Introduction and updates from NVIDIA
Kristian Høgsberg
hoegsberg at gmail.com
Fri May 13 05:07:10 UTC 2016
On Wed, May 11, 2016 at 4:08 PM, James Jones <jajones at nvidia.com> wrote:
> On 05/11/2016 02:31 PM, Daniel Stone wrote:
>>
>> Hi James,
>>
>> On 11 May 2016 at 21:43, James Jones <jajones at nvidia.com> wrote:
>>>
>>> On 05/04/2016 08:56 AM, Daniel Stone wrote:
>>>>
>>>> Right - but as with the point I was making below, GBM _right now_ is
>>>> more capable than Streams _right now_. GBM right now would require API
>>>> additions to match EGLStreams + EGLSwitch + Streams/KMS-interop, but
>>>> the last two aren't written either, so. (More below.)
>>>
>>>
>>> The current behavior that enables this, where basically all Wayland
>>> buffers
>>> must be allocated as scanout-capable, isn't reasonable on NVIDIA
>>> hardware.
>>> The requirements for scanout are too onerous.
>>
>>
>> I think we're talking past each other, so I'd like to pare the
>> discussion down to these two sentences, and my two resultant points,
>> for now:
>>
>> I posit that the Streams proposal you (plural) have put forward is, at
>> best, no better at meeting these criteria:
>> - there is currently no support for direct scanout from client
>> buffers in Streams, so it must always pessimise towards GPU
>> composition
>> - GBM stacks can obviously do the same: implement a no-op
>> gbm_bo_import, and have your client always allocate non-scanout
>> buffers - presto, you've matched Streams
>>
>> I posit that GBM _can_ match the capability of a hypothetical
>> EGLStreams/EGLSwitch implementation.
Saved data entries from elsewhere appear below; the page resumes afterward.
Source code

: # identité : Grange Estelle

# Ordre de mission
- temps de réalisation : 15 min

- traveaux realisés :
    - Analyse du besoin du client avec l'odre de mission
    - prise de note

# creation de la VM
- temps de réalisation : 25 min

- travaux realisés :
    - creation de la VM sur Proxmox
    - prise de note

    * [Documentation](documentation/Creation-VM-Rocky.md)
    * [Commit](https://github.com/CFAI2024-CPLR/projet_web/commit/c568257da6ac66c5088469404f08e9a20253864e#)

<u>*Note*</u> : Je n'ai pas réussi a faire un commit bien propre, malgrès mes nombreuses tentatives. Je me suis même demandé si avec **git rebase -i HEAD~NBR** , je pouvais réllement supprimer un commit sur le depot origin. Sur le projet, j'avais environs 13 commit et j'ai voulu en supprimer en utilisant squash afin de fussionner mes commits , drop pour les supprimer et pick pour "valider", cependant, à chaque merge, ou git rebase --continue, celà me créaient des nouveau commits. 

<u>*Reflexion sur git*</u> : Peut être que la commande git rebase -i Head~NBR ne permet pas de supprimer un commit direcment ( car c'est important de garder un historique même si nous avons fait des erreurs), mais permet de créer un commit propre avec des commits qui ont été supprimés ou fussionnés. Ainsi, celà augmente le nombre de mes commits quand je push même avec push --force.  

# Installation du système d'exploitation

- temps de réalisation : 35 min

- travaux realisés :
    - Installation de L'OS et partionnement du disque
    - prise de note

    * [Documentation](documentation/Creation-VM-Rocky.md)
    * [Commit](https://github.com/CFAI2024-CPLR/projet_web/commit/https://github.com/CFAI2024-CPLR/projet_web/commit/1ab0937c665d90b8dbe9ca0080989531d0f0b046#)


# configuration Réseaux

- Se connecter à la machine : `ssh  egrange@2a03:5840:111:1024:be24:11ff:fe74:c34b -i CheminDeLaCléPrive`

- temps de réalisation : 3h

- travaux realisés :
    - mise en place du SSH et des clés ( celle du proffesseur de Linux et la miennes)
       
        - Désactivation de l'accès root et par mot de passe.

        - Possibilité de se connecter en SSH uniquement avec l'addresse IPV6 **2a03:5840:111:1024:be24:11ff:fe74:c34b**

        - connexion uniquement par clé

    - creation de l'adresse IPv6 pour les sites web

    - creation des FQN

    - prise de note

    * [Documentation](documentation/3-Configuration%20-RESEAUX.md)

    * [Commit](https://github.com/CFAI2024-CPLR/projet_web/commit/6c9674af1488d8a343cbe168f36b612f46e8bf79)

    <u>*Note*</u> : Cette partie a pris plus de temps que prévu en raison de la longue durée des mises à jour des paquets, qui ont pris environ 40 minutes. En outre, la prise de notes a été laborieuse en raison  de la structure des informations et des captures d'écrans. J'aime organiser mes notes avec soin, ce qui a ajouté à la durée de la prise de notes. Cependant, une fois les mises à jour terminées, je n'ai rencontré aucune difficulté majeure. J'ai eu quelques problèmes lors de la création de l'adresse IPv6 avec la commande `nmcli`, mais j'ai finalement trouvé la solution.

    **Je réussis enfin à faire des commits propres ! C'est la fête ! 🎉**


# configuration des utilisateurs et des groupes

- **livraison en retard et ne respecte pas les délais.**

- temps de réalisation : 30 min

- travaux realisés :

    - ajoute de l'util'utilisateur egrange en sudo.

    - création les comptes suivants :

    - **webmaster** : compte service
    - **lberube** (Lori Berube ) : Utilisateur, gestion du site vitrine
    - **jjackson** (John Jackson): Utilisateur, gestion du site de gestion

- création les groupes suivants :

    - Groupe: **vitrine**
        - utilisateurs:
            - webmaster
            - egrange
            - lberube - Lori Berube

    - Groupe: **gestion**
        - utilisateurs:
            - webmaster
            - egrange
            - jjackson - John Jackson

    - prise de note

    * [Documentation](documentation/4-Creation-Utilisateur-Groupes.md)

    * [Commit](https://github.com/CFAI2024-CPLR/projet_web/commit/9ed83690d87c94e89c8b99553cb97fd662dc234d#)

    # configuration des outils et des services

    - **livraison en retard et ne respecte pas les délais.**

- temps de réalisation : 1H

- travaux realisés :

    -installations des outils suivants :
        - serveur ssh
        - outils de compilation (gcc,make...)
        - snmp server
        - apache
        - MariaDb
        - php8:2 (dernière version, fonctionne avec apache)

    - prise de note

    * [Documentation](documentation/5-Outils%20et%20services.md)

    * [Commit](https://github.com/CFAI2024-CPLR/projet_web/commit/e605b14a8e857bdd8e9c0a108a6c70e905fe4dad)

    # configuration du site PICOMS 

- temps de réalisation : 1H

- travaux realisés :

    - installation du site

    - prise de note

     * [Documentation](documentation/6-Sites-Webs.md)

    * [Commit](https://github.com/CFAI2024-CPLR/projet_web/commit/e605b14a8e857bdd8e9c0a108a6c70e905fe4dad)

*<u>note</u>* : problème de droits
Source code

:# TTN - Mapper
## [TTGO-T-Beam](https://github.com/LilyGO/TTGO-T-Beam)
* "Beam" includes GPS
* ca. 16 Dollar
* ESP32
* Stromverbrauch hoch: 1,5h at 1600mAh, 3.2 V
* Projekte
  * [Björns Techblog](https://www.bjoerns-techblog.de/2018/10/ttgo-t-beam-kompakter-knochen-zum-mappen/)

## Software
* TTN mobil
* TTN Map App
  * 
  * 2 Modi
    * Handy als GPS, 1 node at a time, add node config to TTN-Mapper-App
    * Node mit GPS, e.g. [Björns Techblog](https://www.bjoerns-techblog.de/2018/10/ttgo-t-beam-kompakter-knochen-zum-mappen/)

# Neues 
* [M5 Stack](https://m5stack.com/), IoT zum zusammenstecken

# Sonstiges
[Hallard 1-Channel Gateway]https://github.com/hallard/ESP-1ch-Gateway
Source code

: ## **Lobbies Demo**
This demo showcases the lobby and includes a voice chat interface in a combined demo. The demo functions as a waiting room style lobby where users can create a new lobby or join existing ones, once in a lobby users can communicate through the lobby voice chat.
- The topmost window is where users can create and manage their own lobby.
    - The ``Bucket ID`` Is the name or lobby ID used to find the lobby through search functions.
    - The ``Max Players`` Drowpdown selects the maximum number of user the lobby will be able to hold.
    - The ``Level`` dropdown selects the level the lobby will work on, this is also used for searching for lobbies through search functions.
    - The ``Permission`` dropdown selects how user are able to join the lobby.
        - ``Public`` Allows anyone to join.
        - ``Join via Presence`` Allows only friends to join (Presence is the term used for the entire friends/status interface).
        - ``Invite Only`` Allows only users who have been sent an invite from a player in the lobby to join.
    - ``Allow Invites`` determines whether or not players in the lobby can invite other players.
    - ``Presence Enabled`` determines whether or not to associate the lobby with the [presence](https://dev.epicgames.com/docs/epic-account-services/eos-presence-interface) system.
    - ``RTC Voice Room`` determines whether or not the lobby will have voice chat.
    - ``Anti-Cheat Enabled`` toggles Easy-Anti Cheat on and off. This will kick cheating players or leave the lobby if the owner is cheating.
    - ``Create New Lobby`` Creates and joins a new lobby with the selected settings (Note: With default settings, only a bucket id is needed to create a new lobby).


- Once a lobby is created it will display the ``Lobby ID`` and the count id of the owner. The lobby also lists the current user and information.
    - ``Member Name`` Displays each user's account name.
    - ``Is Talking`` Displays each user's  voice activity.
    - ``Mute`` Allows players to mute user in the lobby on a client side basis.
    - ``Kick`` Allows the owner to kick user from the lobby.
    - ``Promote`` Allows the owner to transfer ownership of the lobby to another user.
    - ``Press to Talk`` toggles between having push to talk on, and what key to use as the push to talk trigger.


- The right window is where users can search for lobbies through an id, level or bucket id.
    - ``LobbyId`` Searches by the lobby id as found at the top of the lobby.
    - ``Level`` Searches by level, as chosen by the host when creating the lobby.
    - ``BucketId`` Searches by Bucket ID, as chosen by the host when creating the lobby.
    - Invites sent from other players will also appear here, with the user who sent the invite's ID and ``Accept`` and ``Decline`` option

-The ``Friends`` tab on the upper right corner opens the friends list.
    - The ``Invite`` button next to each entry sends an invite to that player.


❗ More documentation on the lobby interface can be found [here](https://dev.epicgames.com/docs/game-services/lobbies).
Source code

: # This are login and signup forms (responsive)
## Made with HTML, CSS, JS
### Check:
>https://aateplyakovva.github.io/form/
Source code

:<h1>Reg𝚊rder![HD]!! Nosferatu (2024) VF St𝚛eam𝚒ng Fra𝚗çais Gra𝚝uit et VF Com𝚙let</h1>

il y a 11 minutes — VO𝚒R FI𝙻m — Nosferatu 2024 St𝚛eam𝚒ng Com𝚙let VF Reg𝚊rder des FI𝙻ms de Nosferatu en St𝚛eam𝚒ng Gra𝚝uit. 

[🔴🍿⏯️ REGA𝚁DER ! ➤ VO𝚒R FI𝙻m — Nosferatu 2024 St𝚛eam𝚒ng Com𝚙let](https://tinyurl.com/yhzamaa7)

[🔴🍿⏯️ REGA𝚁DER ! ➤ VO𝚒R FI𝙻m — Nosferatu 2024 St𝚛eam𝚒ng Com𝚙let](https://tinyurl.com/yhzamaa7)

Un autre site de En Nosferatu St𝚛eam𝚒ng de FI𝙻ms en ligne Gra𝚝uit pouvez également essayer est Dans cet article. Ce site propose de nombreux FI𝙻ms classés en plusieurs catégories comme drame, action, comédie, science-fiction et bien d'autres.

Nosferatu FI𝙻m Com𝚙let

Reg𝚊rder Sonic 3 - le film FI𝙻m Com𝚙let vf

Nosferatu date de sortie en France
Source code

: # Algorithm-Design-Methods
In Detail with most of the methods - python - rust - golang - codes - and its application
Current _implementations_ of GBM
>> cannot, but I posit that it is not a limitation of the API it exposes,
>> and unlike Streams, the capability can be plumbed in with no new
>> external API required.
>>
>> These seem pretty fundamental, so ... am I missing something? :\ If
>> so, can you please outline fairly specifically how you think
>> non-Streams implementations are not capable of meeting the criteria in
>> your two sentences?
>
>
> I respect the need to rein in the discussion, but I think several
> substantive aspects have been lost here. I typed up a much longer response
> below, but I'll try to summarize in 4 sentences:
>
> GBM could match the allocation aspects of streams used in Miguel's first
> round of patches. However, I disagree that its core API is sufficient to
> match the allocation capabilities of EGLStream+EGLSwitch where all producing
> and consuming devices+engines are known at allocation time. Further, streams
> have additional equally valuable functionality beyond allocation that GBM
> does not seem intended to address. Absent agreement, I believe co-existence
> of EGLStreams and GBM+wl_drm in Wayland/Weston is a reasonable path forward
> in the short term.
>
> The longer version:
>
> GBM alone can not perform as well as EGLStreams unless it is extended into
> something more or less the same as EGLStreams, where it knows exactly what
> engines are being used to produce the buffer content (along with their
> current configuration), and exactly what engines/configuration are being
> used to consume it. This implies allocating against multiple specific
> objects, rather than a device and a set of allocation modifier flags, and/or
> importing an external allocation and hoping it meets the current
> requirements. From what I can see, GBM fundamentally understands at most
> the consumer side of the equation.
>
> Suppose however, GBM was taught everything streams know implicitly about all
> users of the buffers at allocation time. After allocation, GBM is done with
> its job, but streams & drivers aren't.
>
> The act of transitioning a buffer from optimal "producer mode" to optimal
> "consumer mode" relies on all the device & config information as well,
> meaning it would need to be fed into the graphics driver (EGL or whatever
> window system binding is used) by each window system the graphics driver was
> running on to achieve equivalent capabilities to EGLStream.
>
> Fundamentally, the API-level view of individual graphics buffers as raw
> globally coherent & accessible stores of pixels with static layout is
> flawed. Images on a GPU are more of a mutating spill space for a collection
> of state describing the side effects of various commands than a 2D array of
> pixels. Forcing GPUs to resolve an image to a 2D array of pixels in any
> particular layout can be very inefficient. The GL+GLX/EGL/etc. driver model
> hides this well, but it breaks down in a few cases like EGLImage and
> GLX_EXT_texture_from_pixmap, the former not really living up to its implied
> potential because of this, and the latter mostly working only because it has
> a very limited domain where things can be shared, but still requires a lot
> of platform-specific code to support properly. Vulkan brings a lot more of
> this out into the open with its very explicit image state transitions and
> limitations on which engines can access an image in any given state, but
> that's just within the Vulkan API itself (I.e., strictly on a single GPU and
> optionally an associated display engine within the same driver & process) so
> far.
>
> The EGLStream encapsulation takes into consideration the new use cases
> EGLImage, GBM, etc. were intended to address, and restores what I believe to
> be the minimal amount of the traditional GL+GLX/EGL/etc. model, while still
> allowing as much of the flexibility of the "a bunch of buffers" mental model
> as possible. We can re-invent that with GBM API adjustments, a set of
> restrictions on how the buffers it allocates can be used, and another layer
> of metadata being pumped into drivers on top of that, but I suspect we'd
> wind up with something that looks very similar to streams.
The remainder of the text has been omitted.